However, a substantial subset of rectal cancer patients still suffers from functional impairment after curative rectal resection. Between 40 and 52% of patients state daily bowel dysfunction [9, 10], while one-third of patients develop a long-term urinary dysfunction, shown to be mainly associated with neural damage during surgery [11]. Sexual dysfunction is a multifactorial problem affected by biopsychological and physical factors [4, 12].

Several scores based on patient-reported outcomes measures (PROM) have been established to evaluate and compare functional outcomes. PROMs reflect personal impairment and provide valuable information on the quality of surgery [13]. During the postoperative course, urogenital and anorectal functions decrease to their lowest levels one month after pelvic surgery and recover to stable values after 12 months [9, 14, 15].

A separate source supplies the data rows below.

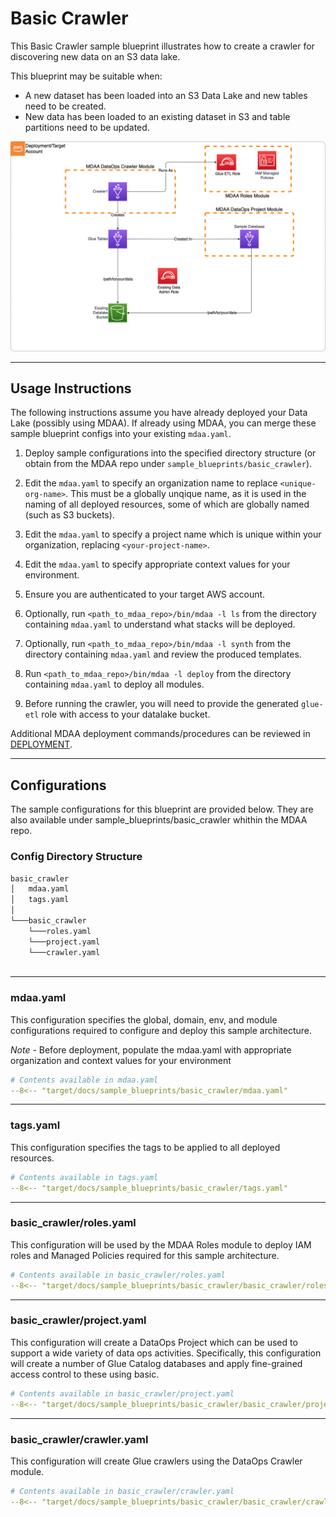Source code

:# Basic Crawler

This Basic Crawler sample blueprint illustrates how to create a crawler for discovering new data on an S3 data lake.

This blueprint may be suitable when:

* A new dataset has been loaded into an S3 Data Lake and new tables need to be created.
* New data has been loaded to an existing dataset in S3 and table partitions need to be updated.

![Basic Crawler](docs/basic_crawler.png)

***

## Usage Instructions

The following instructions assume you have already deployed your Data Lake (possibly using MDAA). If already using MDAA, you can merge these sample blueprint configs into your existing `mdaa.yaml`.

1. Deploy sample configurations into the specified directory structure (or obtain from the MDAA repo under `sample_blueprints/basic_crawler`).

2. Edit the `mdaa.yaml` to specify an organization name to replace `<unique-org-name>`. This must be a globally unqique name, as it is used in the naming of all deployed resources, some of which are globally named (such as S3 buckets).

3. Edit the `mdaa.yaml` to specify a project name which is unique within your organization, replacing `<your-project-name>`.

4. Edit the `mdaa.yaml` to specify appropriate context values for your environment.

5. Ensure you are authenticated to your target AWS account.

6. Optionally, run `<path_to_mdaa_repo>/bin/mdaa -l ls` from the directory containing `mdaa.yaml` to understand what stacks will be deployed.

7. Optionally, run `<path_to_mdaa_repo>/bin/mdaa -l synth` from the directory containing `mdaa.yaml` and review the produced templates.

8. Run `<path_to_mdaa_repo>/bin/mdaa -l deploy` from the directory containing `mdaa.yaml` to deploy all modules.

9. Before running the crawler, you will need to provide the generated `glue-etl` role with access to your datalake bucket.

Additional MDAA deployment commands/procedures can be reviewed in [DEPLOYMENT](../../DEPLOYMENT.md).

***

## Configurations

The sample configurations for this blueprint are provided below. They are also available under sample_blueprints/basic_crawler whithin the MDAA repo.

### Config Directory Structure

```bash
basic_crawler
│   mdaa.yaml
│   tags.yaml
│
└───basic_crawler
    └───roles.yaml
    └───project.yaml
    └───crawler.yaml
 
```

***

### mdaa.yaml

This configuration specifies the global, domain, env, and module configurations required to configure and deploy this sample architecture.

*Note* - Before deployment, populate the mdaa.yaml with appropriate organization and context values for your environment

```yaml
# Contents available in mdaa.yaml
--8<-- "target/docs/sample_blueprints/basic_crawler/mdaa.yaml"
```

***

### tags.yaml

This configuration specifies the tags to be applied to all deployed resources.

```yaml
# Contents available in tags.yaml
--8<-- "target/docs/sample_blueprints/basic_crawler/tags.yaml"
```

***

### basic_crawler/roles.yaml

This configuration will be used by the MDAA Roles module to deploy IAM roles and Managed Policies required for this sample architecture.

```yaml
# Contents available in basic_crawler/roles.yaml
--8<-- "target/docs/sample_blueprints/basic_crawler/basic_crawler/roles.yaml"
```

***

### basic_crawler/project.yaml

This configuration will create a DataOps Project which can be used to support a wide variety of data ops activities. Specifically, this configuration will create a number of Glue Catalog databases and apply fine-grained access control to these using basic.

```yaml
# Contents available in basic_crawler/project.yaml
--8<-- "target/docs/sample_blueprints/basic_crawler/basic_crawler/project.yaml"
```

***

### basic_crawler/crawler.yaml

This configuration will create Glue crawlers using the DataOps Crawler module.

```yaml
# Contents available in basic_crawler/crawler.yaml
--8<-- "target/docs/sample_blueprints/basic_crawler/basic_crawler/crawler.yaml"
```
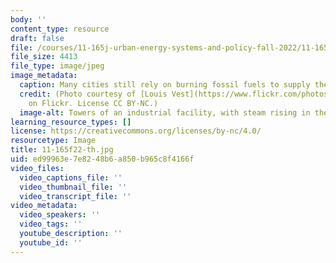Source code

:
```yaml
---
body: ''
content_type: resource
draft: false
file: /courses/11-165j-urban-energy-systems-and-policy-fall-2022/11-165f21-th.jpg
file_size: 4413
file_type: image/jpeg
image_metadata:
  caption: Many cities still rely on burning fossil fuels to supply their energy needs.
  credit: (Photo courtesy of [Louis Vest](https://www.flickr.com/photos/oneeighteen/2283623421)
    on Flickr. License CC BY-NC.)
  image-alt: Towers of an industrial facility, with steam rising in the background.
learning_resource_types: []
license: https://creativecommons.org/licenses/by-nc/4.0/
resourcetype: Image
title: 11-165f22-th.jpg
uid: ed99963e-7e82-48b6-a850-b965c8f4166f
video_files:
  video_captions_file: ''
  video_thumbnail_file: ''
  video_transcript_file: ''
video_metadata:
  video_speakers: ''
  video_tags: ''
  youtube_description: ''
  youtube_id: ''
---
```

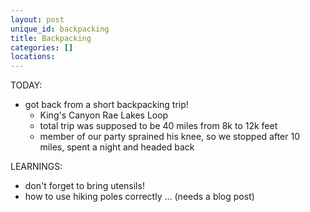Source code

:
 ```yaml
---
layout: post
unique_id: backpacking
title: Backpacking
categories: []
locations: 
---
```


TODAY:
* got back from a short backpacking trip!
  * King's Canyon Rae Lakes Loop
  * total trip was supposed to be 40 miles from 8k to 12k feet
  * member of our party sprained his knee, so we stopped after 10 miles, spent a night and headed back

LEARNINGS:
* don't forget to bring utensils!
* how to use hiking poles correctly ... (needs a blog post)

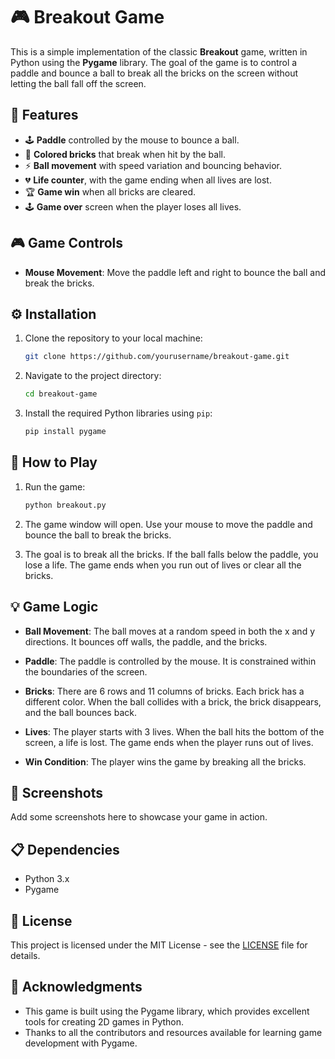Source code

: # 🎮 Breakout Game

This is a simple implementation of the classic **Breakout** game, written in Python using the **Pygame** library. The goal of the game is to control a paddle and bounce a ball to break all the bricks on the screen without letting the ball fall off the screen.

## 🚀 Features

- 🕹️ **Paddle** controlled by the mouse to bounce a ball.
- 🎨 **Colored bricks** that break when hit by the ball.
- ⚡ **Ball movement** with speed variation and bouncing behavior.
- 💔 **Life counter**, with the game ending when all lives are lost.
- 🏆 **Game win** when all bricks are cleared.
- 🕹️ **Game over** screen when the player loses all lives.

## 🎮 Game Controls

- **Mouse Movement**: Move the paddle left and right to bounce the ball and break the bricks.

## ⚙️ Installation

1. Clone the repository to your local machine:
    ```bash
    git clone https://github.com/yourusername/breakout-game.git
    ```
   
2. Navigate to the project directory:
    ```bash
    cd breakout-game
    ```

3. Install the required Python libraries using `pip`:
    ```bash
    pip install pygame
    ```

## 🏁 How to Play

1. Run the game:
    ```bash
    python breakout.py
    ```

2. The game window will open. Use your mouse to move the paddle and bounce the ball to break the bricks.

3. The goal is to break all the bricks. If the ball falls below the paddle, you lose a life. The game ends when you run out of lives or clear all the bricks.

## 💡 Game Logic

- **Ball Movement**: The ball moves at a random speed in both the x and y directions. It bounces off walls, the paddle, and the bricks.
  
- **Paddle**: The paddle is controlled by the mouse. It is constrained within the boundaries of the screen.

- **Bricks**: There are 6 rows and 11 columns of bricks. Each brick has a different color. When the ball collides with a brick, the brick disappears, and the ball bounces back.

- **Lives**: The player starts with 3 lives. When the ball hits the bottom of the screen, a life is lost. The game ends when the player runs out of lives.

- **Win Condition**: The player wins the game by breaking all the bricks.

## 📸 Screenshots

Add some screenshots here to showcase your game in action.

## 📋 Dependencies

- Python 3.x
- Pygame

## 📝 License

This project is licensed under the MIT License - see the [LICENSE](LICENSE) file for details.

## 🙏 Acknowledgments

- This game is built using the Pygame library, which provides excellent tools for creating 2D games in Python.
- Thanks to all the contributors and resources available for learning game development with Pygame.
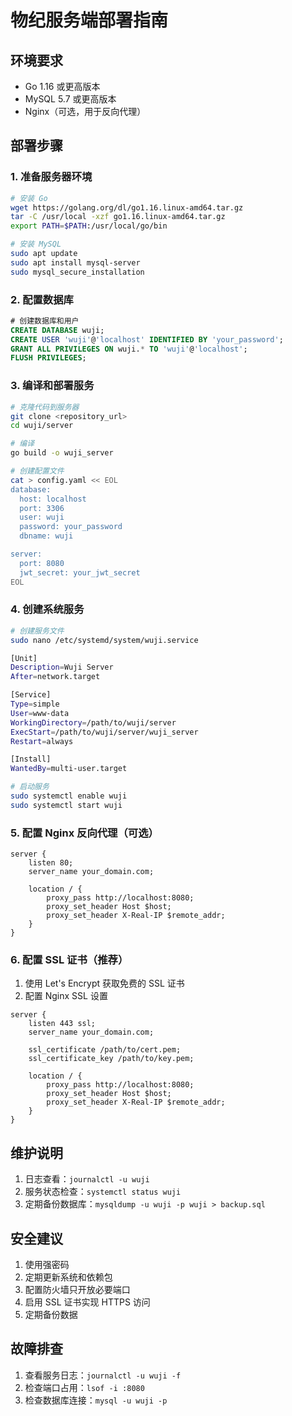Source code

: # 物纪服务端部署指南

## 环境要求

- Go 1.16 或更高版本
- MySQL 5.7 或更高版本
- Nginx（可选，用于反向代理）

## 部署步骤

### 1. 准备服务器环境

```bash
# 安装 Go
wget https://golang.org/dl/go1.16.linux-amd64.tar.gz
tar -C /usr/local -xzf go1.16.linux-amd64.tar.gz
export PATH=$PATH:/usr/local/go/bin

# 安装 MySQL
sudo apt update
sudo apt install mysql-server
sudo mysql_secure_installation
```

### 2. 配置数据库

```sql
# 创建数据库和用户
CREATE DATABASE wuji;
CREATE USER 'wuji'@'localhost' IDENTIFIED BY 'your_password';
GRANT ALL PRIVILEGES ON wuji.* TO 'wuji'@'localhost';
FLUSH PRIVILEGES;
```

### 3. 编译和部署服务

```bash
# 克隆代码到服务器
git clone <repository_url>
cd wuji/server

# 编译
go build -o wuji_server

# 创建配置文件
cat > config.yaml << EOL
database:
  host: localhost
  port: 3306
  user: wuji
  password: your_password
  dbname: wuji

server:
  port: 8080
  jwt_secret: your_jwt_secret
EOL
```

### 4. 创建系统服务

```bash
# 创建服务文件
sudo nano /etc/systemd/system/wuji.service

[Unit]
Description=Wuji Server
After=network.target

[Service]
Type=simple
User=www-data
WorkingDirectory=/path/to/wuji/server
ExecStart=/path/to/wuji/server/wuji_server
Restart=always

[Install]
WantedBy=multi-user.target

# 启动服务
sudo systemctl enable wuji
sudo systemctl start wuji
```

### 5. 配置 Nginx 反向代理（可选）

```nginx
server {
    listen 80;
    server_name your_domain.com;

    location / {
        proxy_pass http://localhost:8080;
        proxy_set_header Host $host;
        proxy_set_header X-Real-IP $remote_addr;
    }
}
```

### 6. 配置 SSL 证书（推荐）

1. 使用 Let's Encrypt 获取免费的 SSL 证书
2. 配置 Nginx SSL 设置

```nginx
server {
    listen 443 ssl;
    server_name your_domain.com;

    ssl_certificate /path/to/cert.pem;
    ssl_certificate_key /path/to/key.pem;

    location / {
        proxy_pass http://localhost:8080;
        proxy_set_header Host $host;
        proxy_set_header X-Real-IP $remote_addr;
    }
}
```

## 维护说明

1. 日志查看：`journalctl -u wuji`
2. 服务状态检查：`systemctl status wuji`
3. 定期备份数据库：`mysqldump -u wuji -p wuji > backup.sql`

## 安全建议

1. 使用强密码
2. 定期更新系统和依赖包
3. 配置防火墙只开放必要端口
4. 启用 SSL 证书实现 HTTPS 访问
5. 定期备份数据

## 故障排查

1. 查看服务日志：`journalctl -u wuji -f`
2. 检查端口占用：`lsof -i :8080`
3. 检查数据库连接：`mysql -u wuji -p`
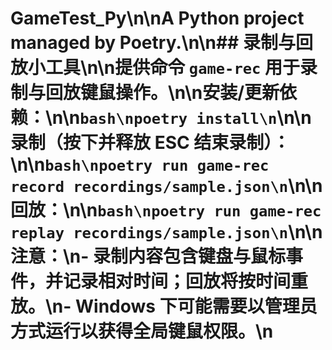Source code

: # GameTest_Py\n\nA Python project managed by Poetry.\n\n## 录制与回放小工具\n\n提供命令 `game-rec` 用于录制与回放键鼠操作。\n\n安装/更新依赖：\n\n```bash\npoetry install\n```\n\n录制（按下并释放 ESC 结束录制）：\n\n```bash\npoetry run game-rec record recordings/sample.json\n```\n\n回放：\n\n```bash\npoetry run game-rec replay recordings/sample.json\n```\n\n注意：\n- 录制内容包含键盘与鼠标事件，并记录相对时间；回放将按时间重放。\n- Windows 下可能需要以管理员方式运行以获得全局键鼠权限。\n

Despite several well-known advantages of laparoscopic surgery regarding patient perioperative outcomes and quality of life (QoL), laparoscopic TME (LaTME) has not improved urogenital and anorectal outcomes. Indeed, LaTME has been associated with worse [16, 17] or similar [18, 19] functional results compared to the open approach (OTME). Other advanced minimally invasive techniques, such as robotic (RoTME) or transanal TME (TaTME), can help to master the limitations of conventional laparoscopic rectal resection. Thus, the question arises whether these techniques can also aid in preserving anorectal and urogenital function.

Currently, to the best of our knowledge, no direct comparison of functional outcomes between TaTME and RoTME exists. Thus, our prospective, multicenter, observational study aimed to elucidate which of these two novel techniques would enable better sexual, anorectal, and urinary function.

Material and methods

Patient selection

All patients undergoing surgery for primary rectal cancer within 15 cm of the anal verge, either by RoTME or TaTME, between January 2014 and February 2018, were screened for inclusion at the participating institutions. Exclusion criteria were conversion to OTME, other major surgery, disseminated disease, or death in the follow-up period. All eligible patients were invited for participation. The experimental protocol was approved by the responsible review board of the general medical council Hamburg (PV5591). All patients gave their written and signed informed consent to participate in the study.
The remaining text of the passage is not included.